Automobile - Calculate the Torque of Propeller Shaft

Going uphill or down?
How much headwind/tailwind/drag coefficient?
How heavy is the car plus payload?
How well inflated are the tires?
Somehow T = KP/n doesn't quite seem to capture all this....

First you must know the tractive force required. As Tornado writes, this depends upon air resistance, grade, and tire rolling resistance. Then, it is a simple matter to calculate propeller shaft* torque given the tire radius and the final drive reduction. (The losses in the final drive are probably small enough to be ignored for your purposes.)

The air resistance can be calculated if you know the frontal area, the coefficient of drag, and the speed.
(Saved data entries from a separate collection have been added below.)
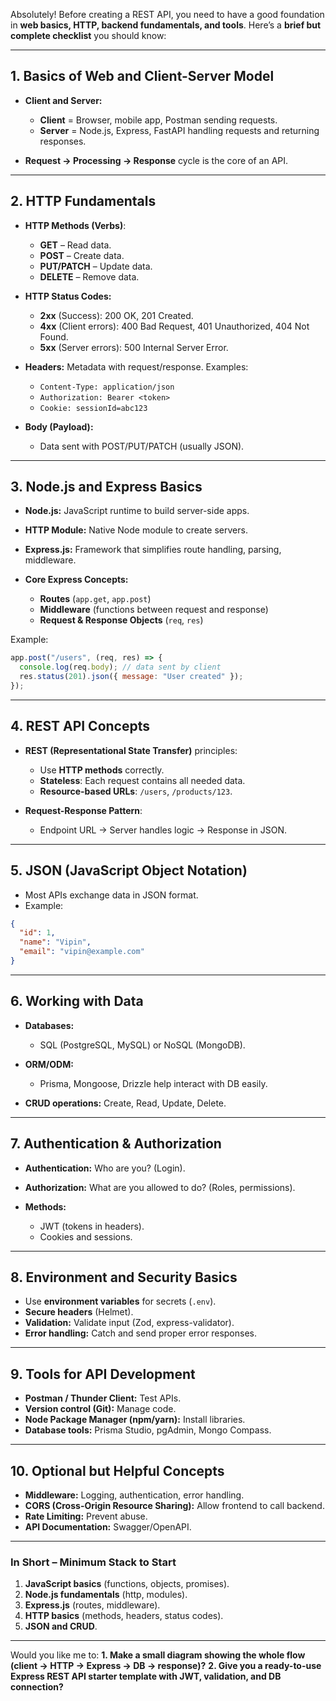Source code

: Absolutely! Before creating a REST API, you need to have a good foundation in **web basics, HTTP, backend fundamentals, and tools**. Here’s a **brief but complete checklist** you should know:

---

## **1. Basics of Web and Client-Server Model**

- **Client and Server:**

  - **Client** = Browser, mobile app, Postman sending requests.
  - **Server** = Node.js, Express, FastAPI handling requests and returning responses.

- **Request → Processing → Response** cycle is the core of an API.

---

## **2. HTTP Fundamentals**

- **HTTP Methods (Verbs)**:

  - **GET** – Read data.
  - **POST** – Create data.
  - **PUT/PATCH** – Update data.
  - **DELETE** – Remove data.

- **HTTP Status Codes:**

  - **2xx** (Success): 200 OK, 201 Created.
  - **4xx** (Client errors): 400 Bad Request, 401 Unauthorized, 404 Not Found.
  - **5xx** (Server errors): 500 Internal Server Error.

- **Headers:** Metadata with request/response. Examples:

  - `Content-Type: application/json`
  - `Authorization: Bearer <token>`
  - `Cookie: sessionId=abc123`

- **Body (Payload):**

  - Data sent with POST/PUT/PATCH (usually JSON).

---

## **3. Node.js and Express Basics**

- **Node.js:** JavaScript runtime to build server-side apps.
- **HTTP Module:** Native Node module to create servers.
- **Express.js:** Framework that simplifies route handling, parsing, middleware.
- **Core Express Concepts:**

  - **Routes** (`app.get`, `app.post`)
  - **Middleware** (functions between request and response)
  - **Request & Response Objects** (`req`, `res`)

Example:

```js
app.post("/users", (req, res) => {
  console.log(req.body); // data sent by client
  res.status(201).json({ message: "User created" });
});
```

---

## **4. REST API Concepts**

- **REST (Representational State Transfer)** principles:

  - Use **HTTP methods** correctly.
  - **Stateless**: Each request contains all needed data.
  - **Resource-based URLs**: `/users`, `/products/123`.

- **Request-Response Pattern**:

  - Endpoint URL → Server handles logic → Response in JSON.

---

## **5. JSON (JavaScript Object Notation)**

- Most APIs exchange data in JSON format.
- Example:

```json
{
  "id": 1,
  "name": "Vipin",
  "email": "vipin@example.com"
}
```

---

## **6. Working with Data**

- **Databases:**

  - SQL (PostgreSQL, MySQL) or NoSQL (MongoDB).

- **ORM/ODM:**

  - Prisma, Mongoose, Drizzle help interact with DB easily.

- **CRUD operations:** Create, Read, Update, Delete.

---

## **7. Authentication & Authorization**

- **Authentication:** Who are you? (Login).
- **Authorization:** What are you allowed to do? (Roles, permissions).
- **Methods:**

  - JWT (tokens in headers).
  - Cookies and sessions.

---

## **8. Environment and Security Basics**

- Use **environment variables** for secrets (`.env`).
- **Secure headers** (Helmet).
- **Validation:** Validate input (Zod, express-validator).
- **Error handling:** Catch and send proper error responses.

---

## **9. Tools for API Development**

- **Postman / Thunder Client:** Test APIs.
- **Version control (Git):** Manage code.
- **Node Package Manager (npm/yarn):** Install libraries.
- **Database tools:** Prisma Studio, pgAdmin, Mongo Compass.

---

## **10. Optional but Helpful Concepts**

- **Middleware:** Logging, authentication, error handling.
- **CORS (Cross-Origin Resource Sharing):** Allow frontend to call backend.
- **Rate Limiting:** Prevent abuse.
- **API Documentation:** Swagger/OpenAPI.

---

### **In Short – Minimum Stack to Start**

1. **JavaScript basics** (functions, objects, promises).
2. **Node.js fundamentals** (http, modules).
3. **Express.js** (routes, middleware).
4. **HTTP basics** (methods, headers, status codes).
5. **JSON and CRUD**.

---

Would you like me to:
**1. Make a small diagram showing the whole flow (client → HTTP → Express → DB → response)?**
**2. Give you a ready-to-use Express REST API starter template with JWT, validation, and DB connection?**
Grade causes an additional tractive force requirement equal to the vehicle weight times the grade in percent (for most small grades of probable interest). If you don't have a better figure, tire rolling resistance can be estimated to be 1% of the vehicle weight, and doesn't vary much with speed.

Another approach, (from the other direction, in a way) would entail knowing the hp required to travel at 60 k/h in the car in question. This could be deduced from fuel efficiency at that speed, and some fudge factors. (An average car would require about 10 hp to maintain 60 k/h on a level road.) The hp at the drive wheels will be very close to that at the engine (and for your purposes you can probably ignore the transmission losses, which are about 2% each in the transmission and in the final drive). Given a drive wheel hp and drive wheel rpm, it is simple to calculate torque at the drive wheel (and anywhere upstream, based on the reduction ratios).

* Here, I am using "propeller shaft" to mean the conventional drive shaft between the output of the transmission and the input to the differential.